My parents divorced when I was young, and I lived with my mother and two older sisters, first in a nearly windowless apartment with pink shag carpet and a bathroom I was convinced was haunted ever since we had to open its door with a “skeleton” key. Dad lived a few miles out of town and, on the weekends, I would stay with him. At first, I didn't like my weekends at Dad’s house; there wasn’t much for me to do there if I didn’t bring a friend along and the house itself was run-down, cold, and (gasp) didn’t have cable. As I got older, though, I looked forward to the bad late-night TV and good late-night talks about our lives, Paul Harvey, and the wild kittens living in the garage. Then he’d bury me in heavy blankets on the couch (oh, what I wouldn’t give to relive one of those tuck-ins) and let me sleep as late as I wanted.

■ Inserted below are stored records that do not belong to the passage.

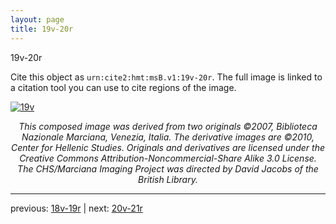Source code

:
 ```yaml
---
layout: page
title: 19v-20r
---
```


19v-20r

Cite this object as `urn:cite2:hmt:msB.v1:19v-20r`. The full image is linked to a citation tool you can use to cite regions of the image.

[![19v](http://www.homermultitext.org/iipsrv?IIIF=/project/homer/pyramidal/deepzoom/hmt/vbbifolio/v1/vb_19v_20r.tif/full/800,/0/default.jpg)](http://www.homermultitext.org/ict2/?urn=urn:cite2:hmt:vbbifolio.v1:vb_19v_20r) 

<p style="text-align: center; font-style: italic;">This composed image was derived from two originals ©2007, Biblioteca Nazionale Marciana, Venezia, Italia. The derivative images are ©2010, Center for Hellenic Studies. Originals and derivatives are licensed under the Creative Commons Attribution-Noncommercial-Share Alike 3.0 License. The CHS/Marciana Imaging Project was directed by David Jacobs of the British Library.</p>

---

previous: [18v-19r](../18v-19r/) | next: [20v-21r](../20v-21r/)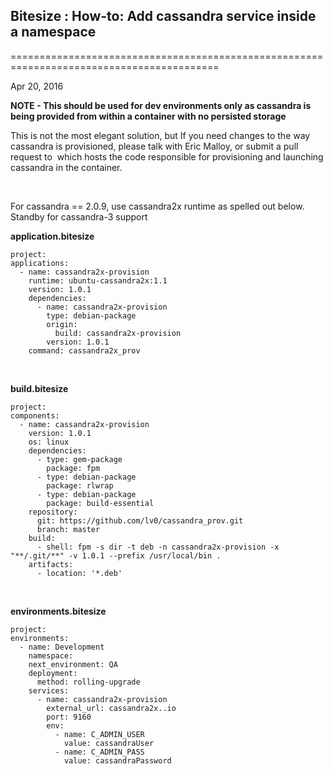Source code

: ##  Bitesize : How-to: Add cassandra service inside a namespace  
==========================================================================================

Apr 20, 2016

**NOTE - This should be used for dev environments only as cassandra is
being provided from within a container with no persisted storage**

This is not the most elegant solution, but If you need changes to the
way cassandra is provisioned, please talk with Eric Malloy, or submit a
pull request to  which hosts the
code responsible for provisioning and launching cassandra in the
container.

 

For cassandra == 2.0.9, use cassandra2x runtime as spelled out below.
Standby for cassandra-3 support
<br>

**application.bitesize**

``` {.syntaxhighlighter-pre data-syntaxhighlighter-params="brush: java; gutter: false; theme: Confluence" data-theme="Confluence"}
project:
applications:
  - name: cassandra2x-provision
    runtime: ubuntu-cassandra2x:1.1
    version: 1.0.1
    dependencies:
      - name: cassandra2x-provision
        type: debian-package
        origin:
          build: cassandra2x-provision
        version: 1.0.1
    command: cassandra2x_prov
```

<br>

**build.bitesize**

``` {.syntaxhighlighter-pre data-syntaxhighlighter-params="brush: java; gutter: false; theme: Confluence" data-theme="Confluence"}
project:
components:
  - name: cassandra2x-provision
    version: 1.0.1
    os: linux
    dependencies:
      - type: gem-package
        package: fpm
      - type: debian-package
        package: rlwrap
      - type: debian-package
        package: build-essential
    repository:
      git: https://github.com/lv0/cassandra_prov.git
      branch: master
    build:
      - shell: fpm -s dir -t deb -n cassandra2x-provision -x "**/.git/**" -v 1.0.1 --prefix /usr/local/bin .
    artifacts:
      - location: '*.deb'
```
<br>

**environments.bitesize**

``` {.syntaxhighlighter-pre data-syntaxhighlighter-params="brush: java; gutter: false; theme: Confluence" data-theme="Confluence"}
project:
environments:
  - name: Development
    namespace:
    next_environment: QA
    deployment:
      method: rolling-upgrade
    services:
      - name: cassandra2x-provision
        external_url: cassandra2x..io
        port: 9160
        env:
          - name: C_ADMIN_USER
            value: cassandraUser
          - name: C_ADMIN_PASS
            value: cassandraPassword
```
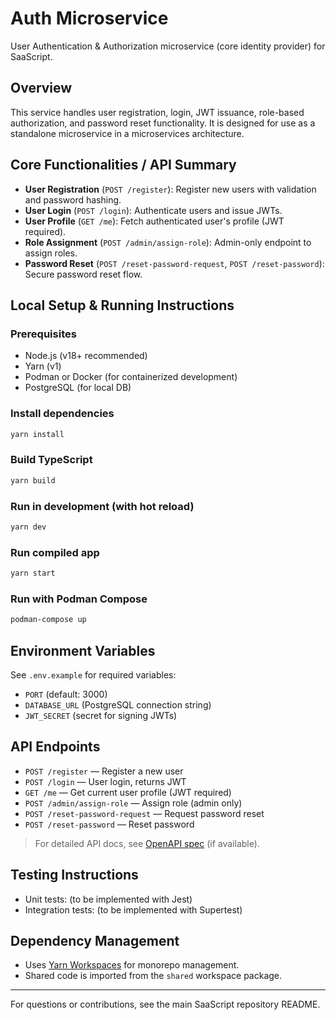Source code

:# Auth Microservice

User Authentication & Authorization microservice (core identity provider) for SaaScript.

## Overview
This service handles user registration, login, JWT issuance, role-based authorization, and password reset functionality. It is designed for use as a standalone microservice in a microservices architecture.

## Core Functionalities / API Summary
- **User Registration** (`POST /register`): Register new users with validation and password hashing.
- **User Login** (`POST /login`): Authenticate users and issue JWTs.
- **User Profile** (`GET /me`): Fetch authenticated user's profile (JWT required).
- **Role Assignment** (`POST /admin/assign-role`): Admin-only endpoint to assign roles.
- **Password Reset** (`POST /reset-password-request`, `POST /reset-password`): Secure password reset flow.

## Local Setup & Running Instructions

### Prerequisites
- Node.js (v18+ recommended)
- Yarn (v1)
- Podman or Docker (for containerized development)
- PostgreSQL (for local DB)

### Install dependencies
```bash
yarn install
```

### Build TypeScript
```bash
yarn build
```

### Run in development (with hot reload)
```bash
yarn dev
```

### Run compiled app
```bash
yarn start
```

### Run with Podman Compose
```bash
podman-compose up
```

## Environment Variables
See `.env.example` for required variables:
- `PORT` (default: 3000)
- `DATABASE_URL` (PostgreSQL connection string)
- `JWT_SECRET` (secret for signing JWTs)

## API Endpoints
- `POST /register` — Register a new user
- `POST /login` — User login, returns JWT
- `GET /me` — Get current user profile (JWT required)
- `POST /admin/assign-role` — Assign role (admin only)
- `POST /reset-password-request` — Request password reset
- `POST /reset-password` — Reset password

> For detailed API docs, see [OpenAPI spec](./openapi.yaml) (if available).

## Testing Instructions
- Unit tests: (to be implemented with Jest)
- Integration tests: (to be implemented with Supertest)

## Dependency Management
- Uses [Yarn Workspaces](https://classic.yarnpkg.com/en/docs/workspaces/) for monorepo management.
- Shared code is imported from the `shared` workspace package.

---

For questions or contributions, see the main SaaScript repository README.
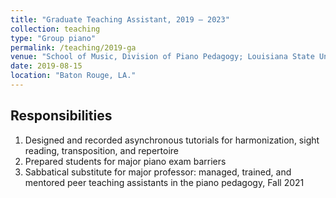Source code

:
 ```yaml
---
title: "Graduate Teaching Assistant, 2019 – 2023"
collection: teaching
type: "Group piano"
permalink: /teaching/2019-ga
venue: "School of Music, Division of Piano Pedagogy; Louisiana State University, Louisiana "
date: 2019-08-15
location: "Baton Rouge, LA."
---
```


Responsibilities
------
1. Designed and recorded asynchronous tutorials for harmonization, sight reading, transposition, and repertoire
2. Prepared students for major piano exam barriers
3. Sabbatical substitute for major professor: managed, trained, and mentored peer teaching 	assistants in the piano pedagogy, Fall 2021

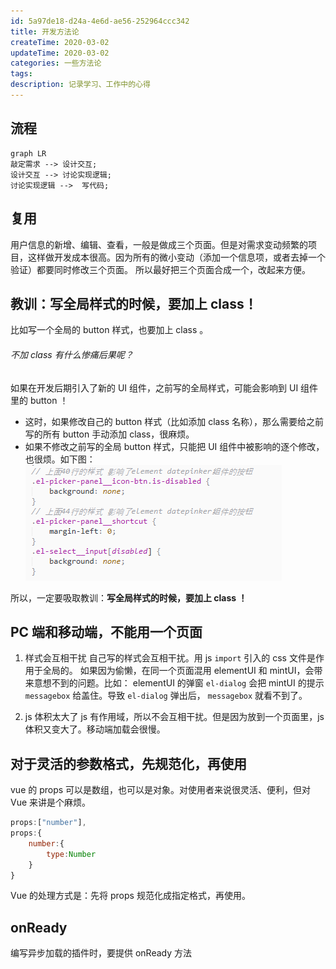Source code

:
```yaml
---
id: 5a97de18-d24a-4e6d-ae56-252964ccc342
title: 开发方法论
createTime: 2020-03-02
updateTime: 2020-03-02
categories: 一些方法论
tags:
description: 记录学习、工作中的心得
---
```


## 流程

```mermaid
graph LR
敲定需求 --> 设计交互;
设计交互 --> 讨论实现逻辑;
讨论实现逻辑 -->  写代码;

```

## 复用

用户信息的新增、编辑、查看，一般是做成三个页面。但是对需求变动频繁的项目，这样做开发成本很高。因为所有的微小变动（添加一个信息项，或者去掉一个验证）都要同时修改三个页面。
所以最好把三个页面合成一个，改起来方便。

## 教训：写全局样式的时候，要加上 class！

比如写一个全局的 button 样式，也要加上 class 。

###### 不加 class 有什么惨痛后果呢？

如果在开发后期引入了新的 UI 组件，之前写的全局样式，可能会影响到 UI 组件里的 button ！

- 这时，如果修改自己的 button 样式（比如添加 class 名称），那么需要给之前写的所有 button 手动添加 class，很麻烦。
- 如果不修改之前写的全局 button 样式，只能把 UI 组件中被影响的逐个修改，也很烦。如下图： ![在这里插入图片描述](../post-assets/405156f9-1b66-4460-8292-397495da0d42.png)

所以，一定要吸取教训：**写全局样式的时候，要加上 class ！**

## PC 端和移动端，不能用一个页面

1. 样式会互相干扰
   自己写的样式会互相干扰。用 js `import` 引入的 css 文件是作用于全局的。
   如果因为偷懒，在同一个页面混用 elementUI 和 mintUI，会带来意想不到的问题。比如： elementUI 的弹窗 `el-dialog` 会把 mintUI 的提示 `messagebox` 给盖住。导致 `el-dialog` 弹出后， `messagebox` 就看不到了。

2. js 体积太大了
   js 有作用域，所以不会互相干扰。但是因为放到一个页面里，js 体积又变大了。移动端加载会很慢。

## 对于灵活的参数格式，先规范化，再使用

vue 的 props 可以是数组，也可以是对象。对使用者来说很灵活、便利，但对 Vue 来讲是个麻烦。

```js
props:["number"],
props:{
	number:{
		type:Number
	}
}
```

Vue 的处理方式是：先将 props 规范化成指定格式，再使用。

## onReady

编写异步加载的插件时，要提供 onReady 方法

Stays at his house became happy retreats where it didn’t matter that I wasn’t pretty or cool and when everything I said was important.
My dad was always there for me, as tired as the saying may be. When I was getting excited about Spanish in high school, Dad got excited with me. When I decided to stop eating meat, Dad made me egg sandwiches. When everyone else wanted to break the CD I bought at a concert and played nonstop since, Dad just asked me to play track 17 again.
Besides being a good father, Dad was a good person. One of the characteristics I admire most in people in a kindness to animals (it being completely unnecessary and unselfish) and my dad demonstrated it often. He once told me about a dog he had come across while working outside, and with a smile in his eyes said that she’d eat half of his lunch in a gulp and look up at him, demanding more. Corky was the sweetest little dog, he said, but her owners didn’t seem to care for her much, so he took her in and paid $35 he couldn’t afford to have her spayed. Now, in her grey-muzzle years, she lives with my adoring mom and step-dad; it still makes me smile to think of how lucky she was to beg from Daddy. And while all my uncles’ cars were draped in limp deer carcasses every November, I never knew my father as a hunter. One day, he told me why: while hunting squirrels as a younger man, he chased one into a hole, shoved his gun in after it, knowing he had won, and prepared to shoot. But then it started to whimper and Dad couldn’t bring himself to kill the scared little animal. From then on, the only hunting my daddy did was for mushrooms.
Dad was the nicest guy I’ve known, and in every of my life’s ups and downs, I feel him being gone. I wish I had more of him than a little silver ring he gave my mom when they were in love, a pair of overalls in the closet, and the bit of him I hope to see in myself. When I go home, I wish I were going to his house instead of past it to his little plot in the cemetery. I wish I could share with him Hank Williams, III’s music, vanilla soymilk, and the dream I had last night about polar bears. Most of all, I wish I were writing this about how great my dad is, and not feeling the sting of using the past tense.